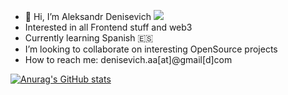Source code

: - 👋 Hi, I’m Aleksandr Denisevich ![](https://visitor-badge.glitch.me/badge?page_id=aleks801.aleks801)
- Interested in all Frontend stuff and web3
- Currently learning Spanish 🇪🇸
- I’m looking to collaborate on interesting OpenSource projects
- How to reach me: denisevich.aa[at]@gmail[d]com

[![Anurag's GitHub stats](https://github-readme-stats.vercel.app/api?username=aleks801)](https://github.com/anuraghazra/github-readme-stats)

<!---
aleks801/aleks801 is a ✨ special ✨ repository because its `README.md` (this file) appears on your GitHub profile.
You can click the Preview link to take a look at your changes.
--->
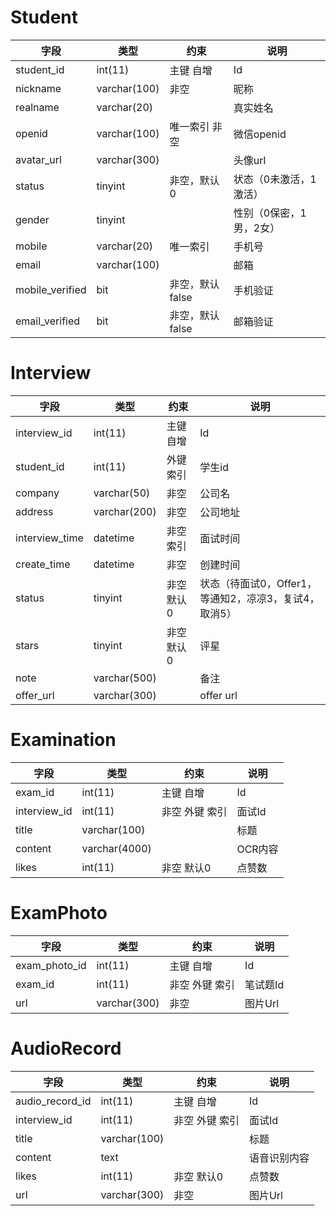 # Student
| 字段  | 类型  | 约束  |  说明 |
|---|---|---|---|
| student_id  | int(11)  | 主键 自增 | Id  |
| nickname | varchar(100)  | 非空 | 昵称  |
| realname  | varchar(20)  |  | 真实姓名  |
| openid  | varchar(100)  | 唯一索引 非空 | 微信openid  |
| avatar_url  | varchar(300)  |   | 头像url  |
| status  | tinyint  |  非空，默认0 | 状态（0未激活，1激活）  |
| gender  | tinyint  |   | 性别（0保密，1男，2女）  |
| mobile  | varchar(20)  |  唯一索引 | 手机号  |
| email  | varchar(100)  |   | 邮箱  |
| mobile_verified  | bit  |  非空，默认false | 手机验证  |
| email_verified  | bit  | 非空，默认false  | 邮箱验证  |

# Interview
| 字段  | 类型  | 约束  |  说明 |
|---|---|---|---|
| interview_id  | int(11)  | 主键 自增 | Id  |
| student_id | int(11)  | 外键 索引 | 学生id  |
| company  | varchar(50)  | 非空 | 公司名  |
| address  | varchar(200)  | 非空 | 公司地址  |
| interview_time  | datetime  | 非空 索引  | 面试时间  |
| create_time  | datetime  |  非空 | 创建时间  |
| status  | tinyint  | 非空 默认0  | 状态（待面试0，Offer1，等通知2，凉凉3，复试4，取消5）  |
| stars  | tinyint  | 非空 默认0  | 评星  |
| note  | varchar(500)  |   | 备注  |
| offer_url  | varchar(300)  |   | offer url  |

# Examination
| 字段  | 类型  | 约束  |  说明 |
|---|---|---|---|
| exam_id  | int(11)  | 主键 自增 | Id  |
| interview_id | int(11)  | 非空 外键 索引 | 面试Id  |
| title  | varchar(100)  |  | 标题  |
| content  | varchar(4000)  |  | OCR内容  |
| likes  | int(11)  | 非空 默认0  | 点赞数  |

# ExamPhoto
| 字段  | 类型  | 约束  |  说明 |
|---|---|---|---|
| exam_photo_id  | int(11)  | 主键 自增 | Id  |
| exam_id | int(11)  | 非空 外键 索引 | 笔试题Id  |
| url  | varchar(300)  | 非空 | 图片Url  |

# AudioRecord
| 字段  | 类型  | 约束  |  说明 |
|---|---|---|---|
| audio_record_id  | int(11)  | 主键 自增 | Id  |
| interview_id | int(11)  | 非空 外键 索引 | 面试Id  |
| title  | varchar(100)  |  | 标题  |
| content  | text  |  | 语音识别内容  |
| likes  | int(11)  | 非空 默认0  | 点赞数  |
| url  | varchar(300)  | 非空 | 图片Url  |

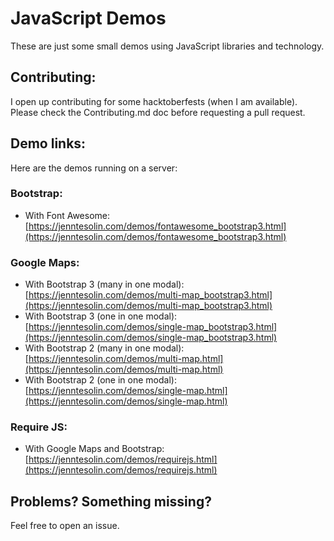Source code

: JavaScript Demos
====================

These are just some small demos using JavaScript libraries and technology.

## Contributing:
I open up contributing for some hacktoberfests (when I am available). Please check the Contributing.md doc before requesting a pull request. 

## Demo links:

Here are the demos running on a server:

### Bootstrap:
- With Font Awesome: [https://jenntesolin.com/demos/fontawesome_bootstrap3.html](https://jenntesolin.com/demos/fontawesome_bootstrap3.html)

### Google Maps:
- With Bootstrap 3 (many in one modal): [https://jenntesolin.com/demos/multi-map_bootstrap3.html](https://jenntesolin.com/demos/multi-map_bootstrap3.html)
- With Bootstrap 3 (one in one modal): [https://jenntesolin.com/demos/single-map_bootstrap3.html](https://jenntesolin.com/demos/single-map_bootstrap3.html)
- With Bootstrap 2 (many in one modal): [https://jenntesolin.com/demos/multi-map.html](https://jenntesolin.com/demos/multi-map.html)
- With Bootstrap 2 (one in one modal): [https://jenntesolin.com/demos/single-map.html](https://jenntesolin.com/demos/single-map.html)

### Require JS:
- With Google Maps and Bootstrap: [https://jenntesolin.com/demos/requirejs.html](https://jenntesolin.com/demos/requirejs.html)

## Problems? Something missing?

Feel free to open an issue.
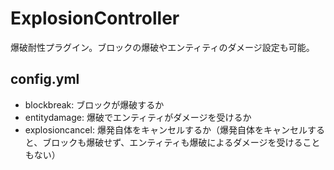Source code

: # ExplosionController
爆破耐性プラグイン。ブロックの爆破やエンティティのダメージ設定も可能。

## config.yml
- blockbreak: ブロックが爆破するか
- entitydamage: 爆破でエンティティがダメージを受けるか
- explosioncancel: 爆発自体をキャンセルするか（爆発自体をキャンセルすると、ブロックも爆破せず、エンティティも爆破によるダメージを受けることもない）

AIM OF THE EXERCISE: Search the data for the string "many". List each line that has it.

TASK OUTPUT:
- With Bootstrap 3 (many in one modal): [https://jenntesolin.com/demos/multi-map_bootstrap3.html](https://jenntesolin.com/demos/multi-map_bootstrap3.html)
- With Bootstrap 2 (many in one modal): [https://jenntesolin.com/demos/multi-map.html](https://jenntesolin.com/demos/multi-map.html)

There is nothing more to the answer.